Sakyong Mipham at the Chicago Center Opening, photo by BHH Studios

Sakyong Mipham at the Chicago Center Opening, photo by BHH Studios

The Sakyong Hails New Chicago Center as Unfolding of Shambhala Vision

report by Deborah L. McBride
photos by Breton Hoagland

The Sakyong and Spring were in Chicago – albeit briefly – on Friday, March 21st for the opening of the Chicago’s new center at 37 N. Carpenter in the city’s vibrant West Loop.
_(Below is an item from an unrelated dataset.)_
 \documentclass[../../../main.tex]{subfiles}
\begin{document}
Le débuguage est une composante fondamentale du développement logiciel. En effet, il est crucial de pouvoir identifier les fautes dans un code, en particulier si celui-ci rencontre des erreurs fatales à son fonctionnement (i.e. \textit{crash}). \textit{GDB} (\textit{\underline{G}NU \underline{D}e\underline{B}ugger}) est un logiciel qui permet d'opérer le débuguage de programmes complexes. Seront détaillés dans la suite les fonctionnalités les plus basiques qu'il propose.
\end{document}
More than 120 members of the Chicago Shambhala community gathered in the fresh and welcoming space along with members of social service organizations. These partners have been involved with the center in its efforts to curb youth violence as a continuation of last year’s local conference entitled “Imagining Peace,” which was led by the Sakyong in 2013. Amid artwork submitted by students from alternative schools depicting their thoughts about the world around them, the attendees heeded the Sakyong’s wishes for the space to be full of “food, conversation, and meditation.”

Gina Caruso, chair of the governing council, toasted the lineage of Sakyongs in her welcoming remarks as she referred to the experiment Chicago’s center is undertaking to create enlightened society from the new location. She introduced Diana Barry from the Alternative Schools Network, who thanked the group for the love, kindness and energy that members have shown to the young people of Chicago.
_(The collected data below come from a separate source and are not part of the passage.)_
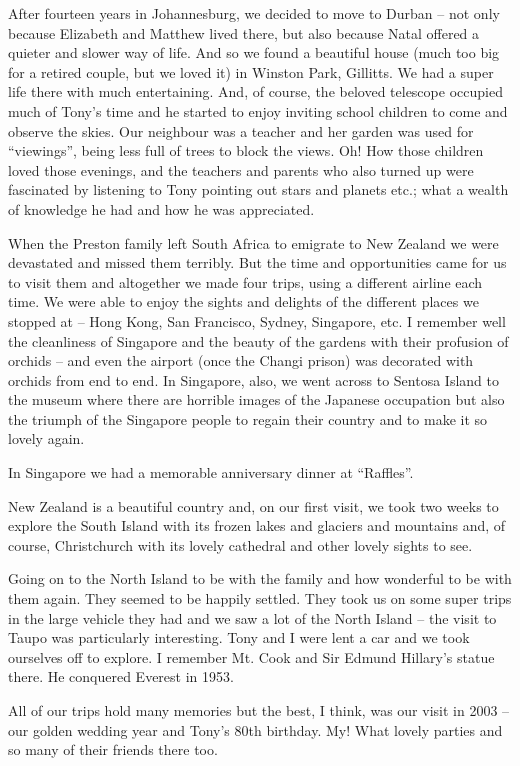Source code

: After fourteen years in Johannesburg, we decided to move to Durban --
not only because Elizabeth and Matthew lived there, but also because
Natal offered a quieter and slower way of life. And so we found a
beautiful house (much too big for a retired couple, but we loved it)
in Winston Park, Gillitts. We had a super life there with much
entertaining. And, of course, the beloved telescope occupied much of
Tony's time and he started to enjoy inviting school children to come
and observe the skies. Our neighbour was a teacher and her garden was
used for ``viewings'', being less full of trees to block the
views. Oh! How those children loved those evenings, and the teachers
and parents who also turned up were fascinated by listening to Tony
pointing out stars and planets etc.; what a wealth of knowledge he had
and how he was appreciated.

When the Preston family left South Africa to emigrate to New Zealand
we were devastated and missed them terribly. But the time and
opportunities came for us to visit them and altogether we made four
trips, using a different airline each time. We were able to enjoy the
sights and delights of the different places we stopped at -- Hong
Kong, San Francisco, Sydney, Singapore, etc. I remember well the
cleanliness of Singapore and the beauty of the gardens with their
profusion of orchids -- and even the airport (once the Changi prison)
was decorated with orchids from end to end. In Singapore, also, we
went across to Sentosa Island to the museum where there are horrible
images of the Japanese occupation but also the triumph of the
Singapore people to regain their country and to make it so lovely
again.

In Singapore we had a memorable anniversary dinner at ``Raffles''.

New Zealand is a beautiful country and, on our first visit, we took
two weeks to explore the South Island with its frozen lakes and
glaciers and mountains and, of course, Christchurch with its lovely
cathedral and other lovely sights to see.

Going on to the North Island to be with the family and how wonderful
to be with them again. They seemed to be happily settled. They took us
on some super trips in the large vehicle they had and we saw a lot of
the North Island -- the visit to Taupo was particularly
interesting. Tony and I were lent a car and we took ourselves off to
explore. I remember Mt. Cook and Sir Edmund Hillary's statue there. He
conquered Everest in 1953.

All of our trips hold many memories but the best, I think, was our
visit in 2003 -- our golden wedding year and Tony's 80th birthday. My!
What lovely parties and so many of their friends there too.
While describing the center’s history and identifying the many people involved in what culminated in the new building’s opening, Thomas Adducci, Director of Shambhala Chicago, mentioned that two years ago when he saw the location, the Sakyong had said he wanted to come back for the opening of the new center. So with great pleasure, Tom welcomed him to Chicago.
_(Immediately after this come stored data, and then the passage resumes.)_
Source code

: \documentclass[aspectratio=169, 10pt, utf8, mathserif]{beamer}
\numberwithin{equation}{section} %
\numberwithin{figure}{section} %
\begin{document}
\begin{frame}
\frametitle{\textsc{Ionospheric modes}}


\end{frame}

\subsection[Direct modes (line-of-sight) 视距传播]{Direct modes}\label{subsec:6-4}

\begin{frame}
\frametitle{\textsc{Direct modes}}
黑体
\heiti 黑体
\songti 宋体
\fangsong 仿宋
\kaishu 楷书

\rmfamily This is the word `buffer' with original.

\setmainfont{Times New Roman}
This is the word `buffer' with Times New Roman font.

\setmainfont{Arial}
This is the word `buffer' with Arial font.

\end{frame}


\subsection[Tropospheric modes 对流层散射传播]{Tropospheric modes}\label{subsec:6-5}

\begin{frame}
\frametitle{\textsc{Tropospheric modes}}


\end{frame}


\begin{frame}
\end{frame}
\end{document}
Shambhala’s President Richard Reoch told the attendees, “This space has been designed with others in mind. What you are doing in Chicago is the heart of the vision of Chogyam Trungpa Rinpoche. We exist and offer ourselves for the benefit of others. The way this center has been designed, and the work that went into making it this way, is a sign of how the vision will unfold. This center is a model for Shambhala of the future.”

In commemorating the opening of the center, the Sakyong expressed his personal gratitude to the group for making his vision for the center a reality. He stated, “This is a challenging journey. The opportunity for us to do this or not wasn’t just up to me to push this forward. You in the Chicago center had to push yourselves. It’s easier to stay with something comfortable; but that’s not our inheritance; not why my father traveled with the vision of wakefulness and the spirit of courage that has touched all of us. There is something in us that knows something needs to be done. Now, where we are at a critical point in the history of time.”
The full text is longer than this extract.